Jovens em Berlim: mesmo eles gostam de usar dinheiro vivo (Sascha Kohlmann/Flickr/Creative Commons)
João Pedro Caleiro
Publicado em 10 de fevereiro de 2016 às 15h34.
São Paulo - Na semana passada, o Ministério das Finanças da Alemanha lançou uma proposta para banir pagamentos em dinheiro vivo em valores acima de 5 mil euros (cerca de 22 mil reais).
A ideia é coibir o financiamento de terrorismo e lavagem de dinheiro, e seguir o exemplo de outros países europeus que tem limites ainda menores: na França, ele foi reduzido de 3 mil para mil euros em setembro passado.
Mas os alemães estão resistindo. O Bild, maior jornal do país, publicou um editorial com o título "tire as mãos do nosso dinheiro" e vários grupos políticos das mais variadas linhagens atacaram a proposta.
O presidente do Banco Central do país, Jens Weidmann, disse que criar a impressão que o dinheiro vivo estava sendo tirado dos cidadãos seria "fatal". Na Europa, a Alemanha é uma exceção no seu apego às cédulas e moedas.

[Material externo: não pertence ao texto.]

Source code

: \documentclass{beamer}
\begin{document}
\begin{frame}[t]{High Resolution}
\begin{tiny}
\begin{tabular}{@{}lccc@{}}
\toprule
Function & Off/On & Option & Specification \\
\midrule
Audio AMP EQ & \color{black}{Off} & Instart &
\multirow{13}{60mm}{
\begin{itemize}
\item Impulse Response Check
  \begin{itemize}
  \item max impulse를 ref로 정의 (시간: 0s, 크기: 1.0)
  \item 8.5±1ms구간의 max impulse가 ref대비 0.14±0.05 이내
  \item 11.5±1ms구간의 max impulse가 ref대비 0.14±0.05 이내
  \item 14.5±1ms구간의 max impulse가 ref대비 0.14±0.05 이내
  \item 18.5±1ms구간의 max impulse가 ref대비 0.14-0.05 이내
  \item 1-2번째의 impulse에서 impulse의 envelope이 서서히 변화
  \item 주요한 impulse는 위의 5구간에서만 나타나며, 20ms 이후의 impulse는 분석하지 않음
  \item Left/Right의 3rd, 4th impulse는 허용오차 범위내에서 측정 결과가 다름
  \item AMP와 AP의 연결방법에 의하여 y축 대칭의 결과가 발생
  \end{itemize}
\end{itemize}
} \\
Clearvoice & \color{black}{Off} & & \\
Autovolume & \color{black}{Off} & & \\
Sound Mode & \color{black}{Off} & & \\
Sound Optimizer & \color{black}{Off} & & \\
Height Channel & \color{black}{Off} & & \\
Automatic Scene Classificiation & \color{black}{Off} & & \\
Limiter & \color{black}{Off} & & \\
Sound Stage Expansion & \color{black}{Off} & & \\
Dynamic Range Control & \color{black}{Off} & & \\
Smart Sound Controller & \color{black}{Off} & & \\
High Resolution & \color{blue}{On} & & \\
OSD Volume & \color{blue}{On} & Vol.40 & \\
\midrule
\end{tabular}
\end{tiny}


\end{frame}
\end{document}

As carteiras alemãs costumam ter o dobro da quantidade de dinheiro das holandesas ou francesas e 80% dos pagamentos no país são feitos em cash, segundo o Bundesbank, contra menos de 50% nos Estados Unidos e no Reino Unido.
História
Ninguém sabe exatamente o motivo para isso. Segunda pesquisas de opinião, os alemães acreditam que usar dinheiro torna mais fácil controlar e limitar o gasto, mas especialistas dizem que o hábito também tem raízes históricas.

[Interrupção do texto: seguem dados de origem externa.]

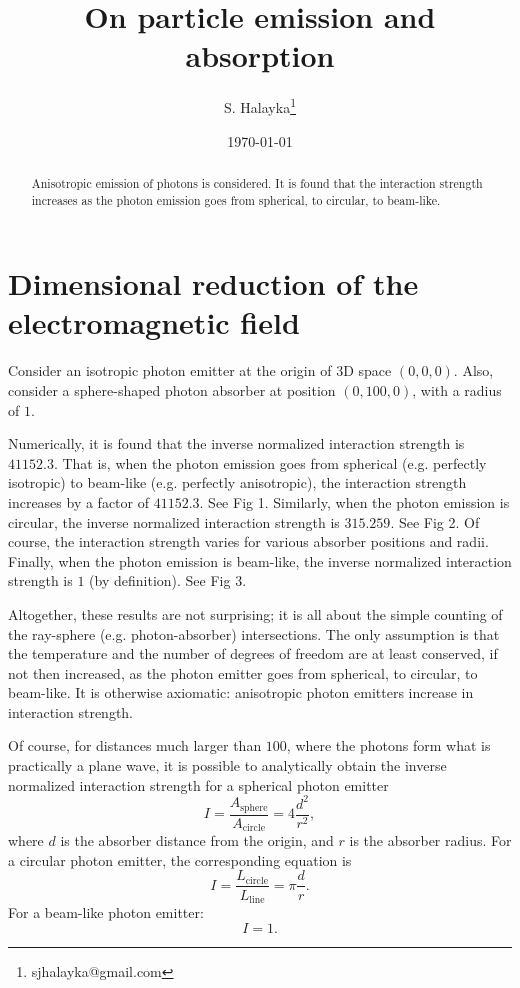 \documentclass[12pt]{article}
\title{On particle emission and absorption}
\author{S. Halayka\footnote{sjhalayka@gmail.com}}
\date{\today}
\begin{document}
\maketitle

\begin{abstract}
Anisotropic emission of photons is considered.
It is found that the interaction strength increases as the photon emission goes from spherical, to circular, to beam-like.
\end{abstract}



\section{Dimensional reduction of the electromagnetic field}
Consider an isotropic photon emitter at the origin of 3D space $(0, 0, 0)$.
Also, consider a sphere-shaped photon absorber at position $(0, 100, 0)$, with a radius of $1$.

Numerically, it is found that the inverse normalized interaction strength is $41152.3$.
That is, when the photon emission goes from spherical (e.g. perfectly isotropic) to beam-like (e.g. perfectly anisotropic), the interaction strength increases by a factor of $41152.3$.
See Fig 1.
Similarly, when the photon emission is circular, the inverse normalized interaction strength is $315.259$.
See Fig 2.
Of course, the interaction strength varies for various absorber positions and radii.
Finally, when the photon emission is beam-like, the inverse normalized interaction strength is $1$ (by definition).
See Fig 3.

Altogether, these results are not surprising; it is all about the simple counting of the ray-sphere (e.g. photon-absorber) intersections. 
The only assumption is that the temperature and the number of degrees of freedom are at least conserved, if not then increased, as the photon emitter goes from spherical, to circular, to beam-like.
It is otherwise axiomatic: anisotropic photon emitters increase in interaction strength.

Of course, for distances much larger than $100$, where the photons form what is practically a plane wave, it is possible to analytically obtain the inverse normalized interaction strength for a spherical photon emitter
\begin{equation}
I = \frac{ A_{{\textrm{sphere}}} }{ A_{{\textrm{circle}}} } = 4 \frac{d^2}{r^2},
\end{equation}
where $d$ is the absorber distance from the origin, and $r$ is the absorber radius.
For a circular photon emitter, the corresponding equation is
\begin{equation}
I =  \frac{ L_{{\textrm{circle}}} }{ L_{{\textrm{line}}} }  =  \pi \frac{d}{r}.
\end{equation}
For a beam-like photon emitter:
\begin{equation}
I = 1.
\end{equation}
\end{document}
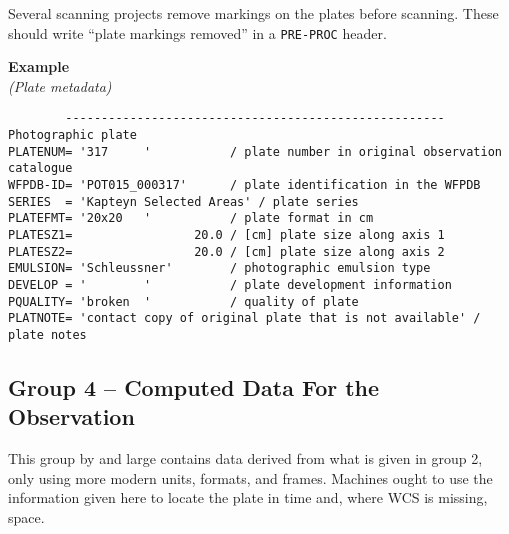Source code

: \documentclass[11pt]{ivoa}
\newcommand\cardname[1]{\texttt{\color{keyword}#1}}
\newenvironment{fitsexample}[1]
{\bigskip\noindent\textbf{Example}\\\textit{(#1)\smallskip}}
{\medskip}
\begin{document}
Several scanning projects remove markings on the plates before
scanning.  These should write ``plate markings removed'' in a
\cardname{PRE-PROC} header.

\begin{fitsexample}{Plate metadata}
\begin{lstlisting}
        ----------------------------------------------------- Photographic plate
PLATENUM= '317     '           / plate number in original observation catalogue
WFPDB-ID= 'POT015_000317'      / plate identification in the WFPDB
SERIES  = 'Kapteyn Selected Areas' / plate series
PLATEFMT= '20x20   '           / plate format in cm
PLATESZ1=                 20.0 / [cm] plate size along axis 1
PLATESZ2=                 20.0 / [cm] plate size along axis 2
EMULSION= 'Schleussner'        / photographic emulsion type
DEVELOP = '        '           / plate development information
PQUALITY= 'broken  '           / quality of plate
PLATNOTE= 'contact copy of original plate that is not available' / plate notes
\end{lstlisting}
\end{fitsexample}

\subsection{Group 4 – Computed Data For the Observation}

This group by and large contains data derived from what is given in
group 2, only using more modern units, formats, and frames.  Machines
ought to use the information given here to locate the plate in time and,
where WCS is missing, space.
\end{document}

Uma delas seria o apego especial à privacidade após a experiência traumática da vigilância comunista na Alemanha Oriental. Konstantin von Notz, deputado do Partido Verde, escreveu no Twitter que “o dinheiro vivo nos permite permanecer anônimos durante transações do dia-a-dia. Em uma democracia constitucional, esta é uma liberdade que precisa ser defendida".
Bargeld ist die Möglichkeit zur Anonymität bei Alltagsgeschäften und diese Freiheit muss in einem Rechtsstaat verteidigt werden.

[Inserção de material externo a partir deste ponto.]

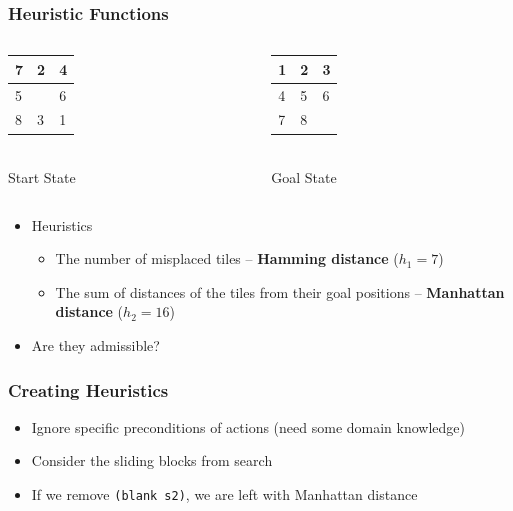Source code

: \documentclass{beamer}
\begin{document}
\newcommand\puzzle[9]{
			{\Large
			\begin{tabular}{|m{.5em}|m{.5em}|m{.5em}|}
			\hline
			#1 & #2 & #3\\
			\hline
			#4 & #5 & #6\\
			\hline
			#7 & #8 & #9\\
			\hline
			\end{tabular}
			}
}

	\begin{frame}[c]\frametitle{Heuristic Functions}
		\begin{columns}
		\begin{column}{0.5\textwidth}
			\begin{center}
				\puzzle{7}{2}{4}
				       {5}{ }{6} 
				       {8}{3}{1}\\[1em]
				Start State
			\end{center}
		\end{column}
		\begin{column}{0.5\textwidth}
			\begin{center}
				\puzzle{1}{2}{3}
				       {4}{5}{6} 
				       {7}{8}{ }\\[1em]
				Goal State
			\end{center}
		\end{column}
		\end{columns}
		\begin{itemize}
			\item Heuristics
			\begin{itemize}
				\item<2-> The number of misplaced tiles -- \textbf{Hamming distance} ($h_1 = 7$)
				\item<2-> The sum of distances of the tiles from their goal positions -- \textbf{Manhattan distance} ($h_2 = 16$)  
			\end{itemize}
			\item<2-> Are they admissible?
		\end{itemize}
	\end{frame}

	\begin{frame}[c]\frametitle{Creating Heuristics}
		\begin{itemize}
			\item Ignore specific preconditions of actions (need some domain knowledge)
			\item Consider the sliding blocks from search
		\end{itemize}
		
		\begin{itemize}
			\item If we remove \texttt{(blank s2)}, we are left with Manhattan distance
		\end{itemize}
	\end{frame}
	
\end{document}
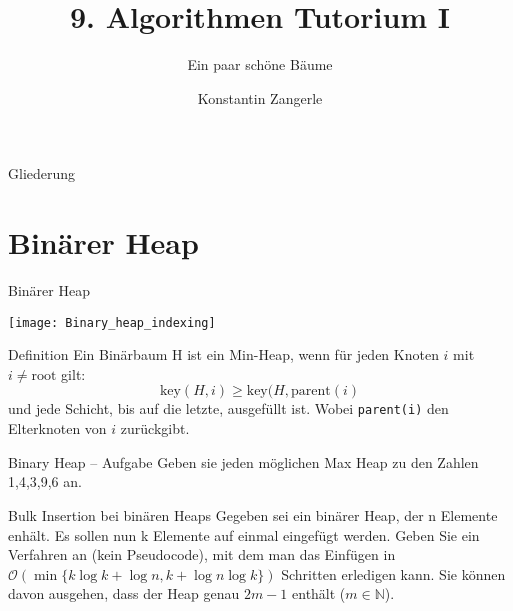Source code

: \documentclass[18pt]{beamer}
\title[Algo I Tut]{9. Algorithmen Tutorium I}
\subtitle{Ein paar schöne Bäume}
\author[Zangerle]{Konstantin Zangerle}
\institute{Institut für Theoretische Informatik}
\newcommand{\N}{\mathbb{N}}
\newcommand{\Oh}{\mathcal{O}}
\begin{document}

\begin{frame}
\titlepage
\end{frame}

\begin{frame}{Gliederung}
 \tableofcontents
\end{frame}

\section{Binärer Heap}
\begin{frame}[fragile]{Binärer Heap}

\hspace{13em}
\texttt{[image: Binary\_heap\_indexing]}
 \begin{block}{Definition}
  Ein Binärbaum H ist ein Min-Heap, wenn für jeden Knoten $i$ mit $i \neq \text{root}$ gilt:
  $$\text{key}(H,i) \geq \text{key}(H,\text{parent}(i)$$
  und jede Schicht, bis auf die letzte, ausgefüllt ist.
  Wobei \verb|parent(i)| den Elterknoten von $i$ zurückgibt.
 \end{block}

\end{frame}

\begin{frame}{Binary Heap -- Aufgabe}
Geben sie jeden möglichen Max Heap zu den Zahlen 1,4,3,9,6 an.
\end{frame}

\begin{frame}{Bulk Insertion bei binären Heaps}
Gegeben sei ein binärer Heap, der n Elemente enhält. Es sollen nun k Elemente auf einmal
eingefügt werden. Geben Sie ein Verfahren an (kein Pseudocode), mit dem man das Einfügen in $\Oh(\min\{k \log k + \log n, k + \log n \log k \})$ Schritten erledigen kann.
Sie können davon ausgehen, dass der Heap genau $2m - 1$ enthält ($m \in \N$).
\end{frame}
\end{document}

— Konstantin v. Notz (@KonstantinNotz) 5 fevereiro 2016
Vale lembrar que a Alemanha passou por alguns dos piores períodos de hiperinflação da história, quando o dinheiro não valia praticamente nada, e tem uma aversão especial ao endividamento.
O uso de dinheiro costuma ser maior em países com histórico de crises bancárias e moedas instáveis. Nesta contexto, os cidadãos naturalmente preferem guardar dinheiro (principalmente estrangeiro) debaixo do colchão ao invés de confiar em um banco.
Outros países
Enquanto isso, o resto da Europa vai em outra direção. Um novo estudo aponta que a Suécia está caminhando para ser o primeiro país a não usar cédulas de dinheiro no mundo. Nos últimos seis anos, a circulação de dinheiro físico caiu entre 40% e 50%.
Recentemente, a Dinamarca propôs acabar com a exigência de que estabelecimentos como lojas do varejo, postos de gasolina e restaurantes aceitem dinheiro físico como pagamento.
O Banco Central do país já não imprime novas notas e moedas desde o ano passado e praticamente todos os cidadãos adultos tem hoje pelo menos um cartão de débito.
Pesquisadores da Fletcher School calculam que os Estados Unidos economizariam US$ 200 bilhões por ano se deixassem de usar cédulas e moedas.
Outro estudo, da McKinsey, calcula que o uso de dinheiro vivo chega a comer até 1% do PIB em países como a Rússia.